Texto inicial permitiria a circulação de publicações patrocinadas negativas sobre governos nas redes sociais
O Tribunal Superior Eleitoral (TSE) retirou da versão final das normas que regerão as eleições de 2026 um dispositivo que permitiria o impulsionamento pago de críticas a governos no período pré-eleitoral. A previsão constava de uma minuta inicial elaborada pela Corte para atualizar as regras eleitorais, mas acabou excluída do texto aprovado nesta semana.
A proposta divulgada no início do ano estabelecia que críticas ao desempenho da administração pública feitas por pessoas físicas não configurariam propaganda eleitoral antecipada negativa, mesmo quando impulsionadas nas redes sociais, desde que não houvesse elementos ligados diretamente à disputa eleitoral. Esse trecho, porém, não foi mantido na resolução final.
Depois da fase de consultas e audiências, o texto foi analisado pelo vice-presidente do TSE, o ministro Kassio Nunes Marques, antes de ser submetido ao plenário. A versão final das regras foi divulgada nesta quarta-feira, 4.
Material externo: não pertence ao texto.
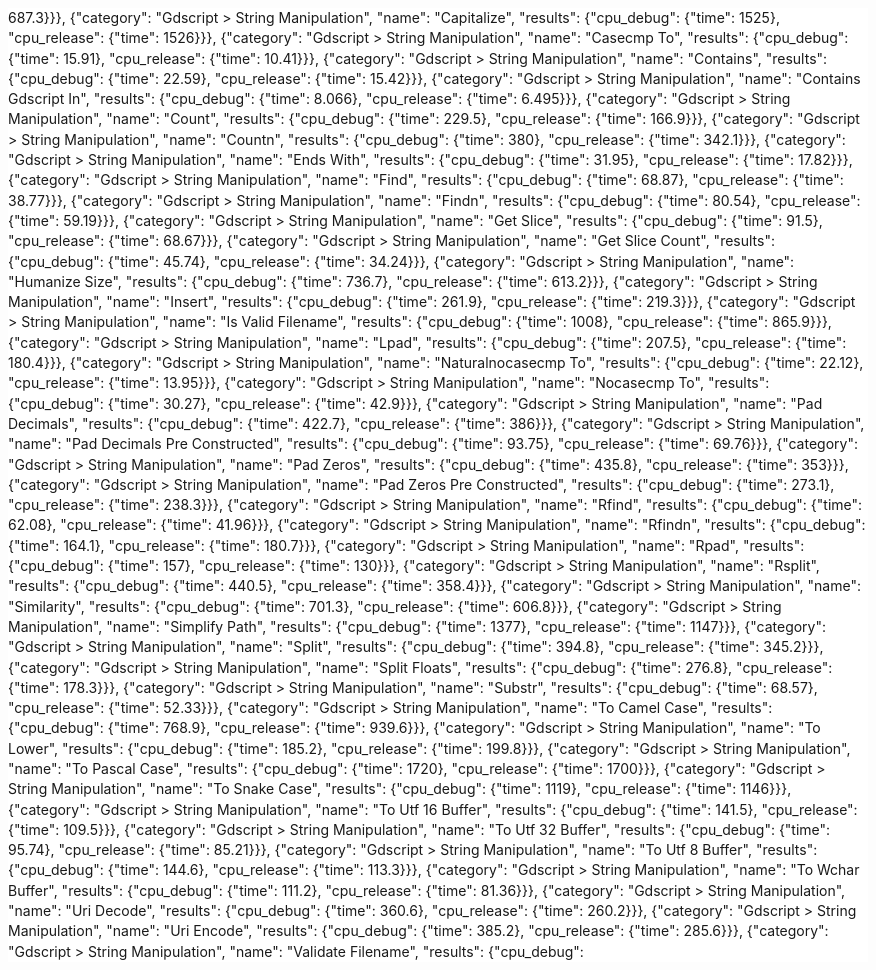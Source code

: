 687.3}}}, {"category": "Gdscript > String Manipulation", "name": "Capitalize", "results": {"cpu_debug": {"time": 1525}, "cpu_release": {"time": 1526}}}, {"category": "Gdscript > String Manipulation", "name": "Casecmp To", "results": {"cpu_debug": {"time": 15.91}, "cpu_release": {"time": 10.41}}}, {"category": "Gdscript > String Manipulation", "name": "Contains", "results": {"cpu_debug": {"time": 22.59}, "cpu_release": {"time": 15.42}}}, {"category": "Gdscript > String Manipulation", "name": "Contains Gdscript In", "results": {"cpu_debug": {"time": 8.066}, "cpu_release": {"time": 6.495}}}, {"category": "Gdscript > String Manipulation", "name": "Count", "results": {"cpu_debug": {"time": 229.5}, "cpu_release": {"time": 166.9}}}, {"category": "Gdscript > String Manipulation", "name": "Countn", "results": {"cpu_debug": {"time": 380}, "cpu_release": {"time": 342.1}}}, {"category": "Gdscript > String Manipulation", "name": "Ends With", "results": {"cpu_debug": {"time": 31.95}, "cpu_release": {"time": 17.82}}}, {"category": "Gdscript > String Manipulation", "name": "Find", "results": {"cpu_debug": {"time": 68.87}, "cpu_release": {"time": 38.77}}}, {"category": "Gdscript > String Manipulation", "name": "Findn", "results": {"cpu_debug": {"time": 80.54}, "cpu_release": {"time": 59.19}}}, {"category": "Gdscript > String Manipulation", "name": "Get Slice", "results": {"cpu_debug": {"time": 91.5}, "cpu_release": {"time": 68.67}}}, {"category": "Gdscript > String Manipulation", "name": "Get Slice Count", "results": {"cpu_debug": {"time": 45.74}, "cpu_release": {"time": 34.24}}}, {"category": "Gdscript > String Manipulation", "name": "Humanize Size", "results": {"cpu_debug": {"time": 736.7}, "cpu_release": {"time": 613.2}}}, {"category": "Gdscript > String Manipulation", "name": "Insert", "results": {"cpu_debug": {"time": 261.9}, "cpu_release": {"time": 219.3}}}, {"category": "Gdscript > String Manipulation", "name": "Is Valid Filename", "results": {"cpu_debug": {"time": 1008}, "cpu_release": {"time": 865.9}}}, {"category": "Gdscript > String Manipulation", "name": "Lpad", "results": {"cpu_debug": {"time": 207.5}, "cpu_release": {"time": 180.4}}}, {"category": "Gdscript > String Manipulation", "name": "Naturalnocasecmp To", "results": {"cpu_debug": {"time": 22.12}, "cpu_release": {"time": 13.95}}}, {"category": "Gdscript > String Manipulation", "name": "Nocasecmp To", "results": {"cpu_debug": {"time": 30.27}, "cpu_release": {"time": 42.9}}}, {"category": "Gdscript > String Manipulation", "name": "Pad Decimals", "results": {"cpu_debug": {"time": 422.7}, "cpu_release": {"time": 386}}}, {"category": "Gdscript > String Manipulation", "name": "Pad Decimals Pre Constructed", "results": {"cpu_debug": {"time": 93.75}, "cpu_release": {"time": 69.76}}}, {"category": "Gdscript > String Manipulation", "name": "Pad Zeros", "results": {"cpu_debug": {"time": 435.8}, "cpu_release": {"time": 353}}}, {"category": "Gdscript > String Manipulation", "name": "Pad Zeros Pre Constructed", "results": {"cpu_debug": {"time": 273.1}, "cpu_release": {"time": 238.3}}}, {"category": "Gdscript > String Manipulation", "name": "Rfind", "results": {"cpu_debug": {"time": 62.08}, "cpu_release": {"time": 41.96}}}, {"category": "Gdscript > String Manipulation", "name": "Rfindn", "results": {"cpu_debug": {"time": 164.1}, "cpu_release": {"time": 180.7}}}, {"category": "Gdscript > String Manipulation", "name": "Rpad", "results": {"cpu_debug": {"time": 157}, "cpu_release": {"time": 130}}}, {"category": "Gdscript > String Manipulation", "name": "Rsplit", "results": {"cpu_debug": {"time": 440.5}, "cpu_release": {"time": 358.4}}}, {"category": "Gdscript > String Manipulation", "name": "Similarity", "results": {"cpu_debug": {"time": 701.3}, "cpu_release": {"time": 606.8}}}, {"category": "Gdscript > String Manipulation", "name": "Simplify Path", "results": {"cpu_debug": {"time": 1377}, "cpu_release": {"time": 1147}}}, {"category": "Gdscript > String Manipulation", "name": "Split", "results": {"cpu_debug": {"time": 394.8}, "cpu_release": {"time": 345.2}}}, {"category": "Gdscript > String Manipulation", "name": "Split Floats", "results": {"cpu_debug": {"time": 276.8}, "cpu_release": {"time": 178.3}}}, {"category": "Gdscript > String Manipulation", "name": "Substr", "results": {"cpu_debug": {"time": 68.57}, "cpu_release": {"time": 52.33}}}, {"category": "Gdscript > String Manipulation", "name": "To Camel Case", "results": {"cpu_debug": {"time": 768.9}, "cpu_release": {"time": 939.6}}}, {"category": "Gdscript > String Manipulation", "name": "To Lower", "results": {"cpu_debug": {"time": 185.2}, "cpu_release": {"time": 199.8}}}, {"category": "Gdscript > String Manipulation", "name": "To Pascal Case", "results": {"cpu_debug": {"time": 1720}, "cpu_release": {"time": 1700}}}, {"category": "Gdscript > String Manipulation", "name": "To Snake Case", "results": {"cpu_debug": {"time": 1119}, "cpu_release": {"time": 1146}}}, {"category": "Gdscript > String Manipulation", "name": "To Utf 16 Buffer", "results": {"cpu_debug": {"time": 141.5}, "cpu_release": {"time": 109.5}}}, {"category": "Gdscript > String Manipulation", "name": "To Utf 32 Buffer", "results": {"cpu_debug": {"time": 95.74}, "cpu_release": {"time": 85.21}}}, {"category": "Gdscript > String Manipulation", "name": "To Utf 8 Buffer", "results": {"cpu_debug": {"time": 144.6}, "cpu_release": {"time": 113.3}}}, {"category": "Gdscript > String Manipulation", "name": "To Wchar Buffer", "results": {"cpu_debug": {"time": 111.2}, "cpu_release": {"time": 81.36}}}, {"category": "Gdscript > String Manipulation", "name": "Uri Decode", "results": {"cpu_debug": {"time": 360.6}, "cpu_release": {"time": 260.2}}}, {"category": "Gdscript > String Manipulation", "name": "Uri Encode", "results": {"cpu_debug": {"time": 385.2}, "cpu_release": {"time": 285.6}}}, {"category": "Gdscript > String Manipulation", "name": "Validate Filename", "results": {"cpu_debug":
PT atuou para impedir nova regra do TSE
O ponto gerou preocupação entre integrantes do governo do presidente Luiz Inácio Lula da Silva e do Partido dos Trabalhadores (PT), que passaram a atuar para que a previsão fosse retirada.
Segundo aliados do Planalto, a possibilidade de impulsionar críticas sem que isso fosse considerado propaganda antecipada poderia provocar desequilíbrio na disputa, já que Lula é o atual presidente e deve buscar a reeleição.
A ministra das Relações Institucionais, Gleisi Hoffmann, foi uma das vozes críticas à proposta. Em fevereiro, depois de participar de evento em comemoração ao aniversário do PT, ela disse a jornalistas que a possibilidade era “muito preocupante”. No mesmo contexto, dirigentes do partido também se reuniram com representantes da Meta para discutir o tema.

Na última terça-feira, 3, o PT acionou o TSE contra políticos que pagaram para impulsionar publicações críticas ao presidente depois do desfile da escola de samba Acadêmicos de Niterói, que homenageou Lula. A iniciativa teve como base um levantamento elaborado pelo próprio partido, que identifica quem financiou as publicações.
Integrantes do governo avaliam que o alcance dessas postagens pode desgastar a imagem do presidente e enxergam nelas um movimento antecipado da oposição.
Ao todo, o TSE aprovou 14 resoluções que disciplinam o processo eleitoral deste ano. As normas tratam de temas como propaganda, pesquisas eleitorais, fiscalização, auditoria e prestação de contas, além de orientar a atuação de partidos, coligações, federações, candidatos e eleitores.

Durante as audiências públicas promovidas pela Corte, o dispositivo sobre impulsionamento foi alvo de divergências. Representante do PT, o advogado Miguel Novaes argumentou que permitir a prática comprometeria a igualdade na disputa.
“A totalização de críticas contra um único pretenso candidato à reeleição pode, certamente, causar um desequilíbrio eleitoral”, afirmou.
Já o Partido Liberal (PL) defendeu a manutenção da regra. O advogado Marcelo Luiz Ávila de Bessa sugeriu que a norma fosse alterada para permitir manifestações mesmo em contexto eleitoral, restringindo apenas pedidos explícitos de voto ou de não voto.